The classic question – “Is the cup half empty or half full?” – illustrates the point perfectly. Both answers are factually correct. The difference lies in which part we choose to focus on, the positive or the negative. In life, too, many people focus on the negative while barely recognizing the positive.
A couple once came to me with a shalom bayis issue. The wife was hurt that her husband rarely complimented her appearance, her cooking, or anything she did. The husband responded, “I don’t compliment her because she always does everything well. That’s her normal standard. I only speak up when something is wrong, because that’s out of character for her.” I gently explained to the wife that, in his mind, his silence was a compliment. But I turned to the husband and said, “Your thought is beautiful, but it must be vocalized. She needs to hear that you see and appreciate her excellence.”
The same pattern appears in the workplace. A man once complained to his wife, “I have this one worker who’s always late and sloppy”. His wife asked, “How many workers do you have who are reliable and diligent?” He responded, “About 50”. She replied, “So what exactly are you complaining about?”
These situations are familiar to all of us. The root issue is not the events themselves, but our disposition – how we view reality. And we can learn to change that.
In the beginning of the parsha, the spies surveyed Eretz Yisrael and returned with an overwhelmingly negative report. Yehoshua and Calev did not deny the difficulties they saw, but reframed them as just challenges that could be overcome because Hashem would be with them. They saw the same land, but focused on its goodness and potential.
The mitzvah of tzitzis addresses this. The Torah tells us “Do not stray after your heart and after your eyes…” Rashi notes that first the eyes see and then the heart desires. If so, why does the verse list the heart before the eyes? A beautiful answer is that our inner disposition—our heart—determines what our eyes will notice and focus on. If the heart is pulled toward physical pleasures, the eyes will zero in on physical things, leading us to sin. Our challenge is to change our disposition in advance, so that our eyes will see the positive causing us to do the right things.

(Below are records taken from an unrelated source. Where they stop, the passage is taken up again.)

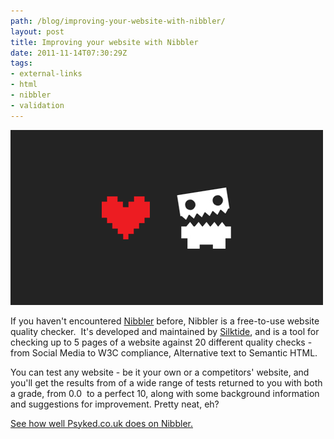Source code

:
 ```yaml
---
path: /blog/improving-your-website-with-nibbler/
layout: post
title: Improving your website with Nibbler
date: 2011-11-14T07:30:29Z
tags:
- external-links
- html
- nibbler
- validation
---
```


![I love Nibbler](love-nibbler.png)

If you haven't encountered [Nibbler](http://nibbler.silktide.com/ "Visit the Nibbler website.") before, Nibbler is a free-to-use website quality checker.  It's developed and maintained by [Silktide](http://www.silktide.com/), and is a tool for checking up to 5 pages of a website against 20 different quality checks - from Social Media to W3C compliance, Alternative text to Semantic HTML.

You can test any website - be it your own or a competitors' website, and you'll get the results from of a wide range of tests returned to you with both a grade, from 0.0  to a perfect 10, along with some background information and suggestions for improvement. Pretty neat, eh?

[See how well Psyked.co.uk does on Nibbler.](http://nibbler.silktide.com/reports/www.psyked.co.uk)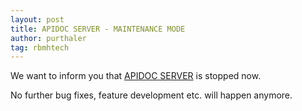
 ```yaml
---
layout: post
title: APIDOC SERVER - MAINTENANCE MODE
author: purthaler
tag: rbmhtech
---
```


We want to inform you that [APIDOC SERVER](https://github.com/RBMHTechnology/apidoc-server) is stopped now. 

No further bug fixes, feature development etc. will happen anymore. 
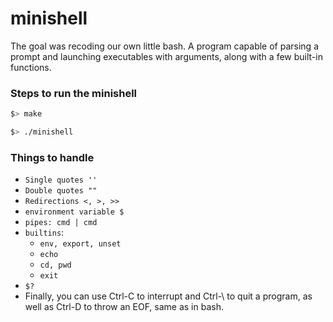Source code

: # minishell

The goal was recoding our own little bash. A program capable of parsing a prompt and launching executables with arguments, along with a few built-in functions.

### Steps to run the minishell
```bash
$> make

$> ./minishell
```

### Things to handle
- `Single quotes ''`  
- `Double quotes ""`
- `Redirections <, >, >>`
- `environment variable $`
- `pipes: cmd | cmd`
- `builtins`:  
  - `env, export, unset`
  - `echo`
  - `cd, pwd`
  - `exit`
 - `$?`
- Finally, you can use Ctrl-C to interrupt and Ctrl-\ to quit a program, as well as Ctrl-D to throw an EOF, same as in bash.
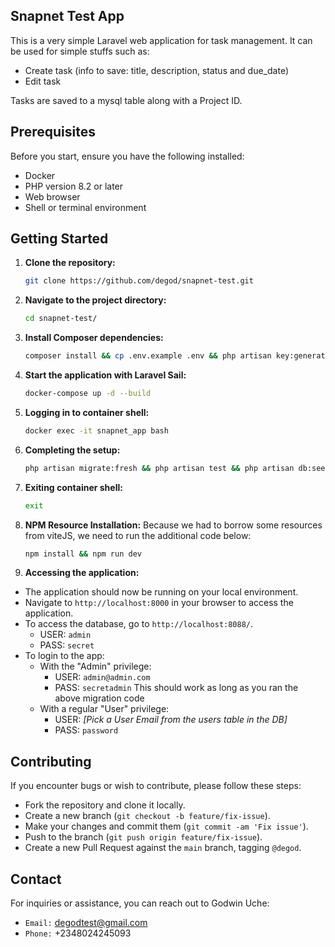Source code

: ## Snapnet Test App

This is a very simple Laravel web application for task management. It can be used for simple stuffs such as:

-   Create task (info to save: title, description, status and due_date)
-   Edit task

Tasks are saved to a mysql table along with a Project ID.

## Prerequisites

Before you start, ensure you have the following installed:

-   Docker
-   PHP version 8.2 or later
-   Web browser
-   Shell or terminal environment

## Getting Started

1. **Clone the repository:**

    ```bash
    git clone https://github.com/degod/snapnet-test.git
    ```

2. **Navigate to the project directory:**

    ```bash
    cd snapnet-test/
    ```

3. **Install Composer dependencies:**

    ```bash
    composer install && cp .env.example .env && php artisan key:generate
    ```

4. **Start the application with Laravel Sail:**

    ```bash
    docker-compose up -d --build
    ```

5. **Logging in to container shell:**

    ```bash
    docker exec -it snapnet_app bash
    ```

6. **Completing the setup:**

    ```bash
    php artisan migrate:fresh && php artisan test && php artisan db:seed
    ```

7. **Exiting container shell:**

    ```bash
    exit
    ```

8. **NPM Resource Installation:**
   Because we had to borrow some resources from viteJS, we need to run the additional code below:

    ```bash
    npm install && npm run dev
    ```

9. **Accessing the application:**

-   The application should now be running on your local environment.
-   Navigate to `http://localhost:8000` in your browser to access the application.
-   To access the database, go to `http://localhost:8088/`.
    -   USER: `admin`
    -   PASS: `secret`
-   To login to the app:
    -   With the "Admin" privilege:
        -   USER: `admin@admin.com`
        -   PASS: `secretadmin`
            This should work as long as you ran the above migration code
    -   With a regular "User" privilege:
        -   USER: _[Pick a User Email from the users table in the DB]_
        -   PASS: `password`

## Contributing

If you encounter bugs or wish to contribute, please follow these steps:

-   Fork the repository and clone it locally.
-   Create a new branch (`git checkout -b feature/fix-issue`).
-   Make your changes and commit them (`git commit -am 'Fix issue'`).
-   Push to the branch (`git push origin feature/fix-issue`).
-   Create a new Pull Request against the `main` branch, tagging `@degod`.

## Contact

For inquiries or assistance, you can reach out to Godwin Uche:

-   `Email:` degodtest@gmail.com
-   `Phone:` +2348024245093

Chazal tell us that one of the strings of our tzitzis is supposed to be techeles because its color reminds us of the sea, which reminds us of the sky, which in turn reminds us of the Throne of Glory. Simply looking at the tzitzis and thinking of Hashem does not happen automatically; it requires conscious reflection and a desire to find meaning and understanding in life. That is why it is so important to begin each day by presetting our mindset and thinking: “What do I want to notice today?” Instead of counting red lights, we can count green lights. We may find out that we are better off than we realized.
If a person concentrates on one more blessing in shemoneh esrei today than he did yesterday, he is growing in his ruchnius. He may not be perfect, but he is moving in the right direction. By continuously training ourselves to notice the good around us, we become better people both in our relationships with our fellow man and with our Creator.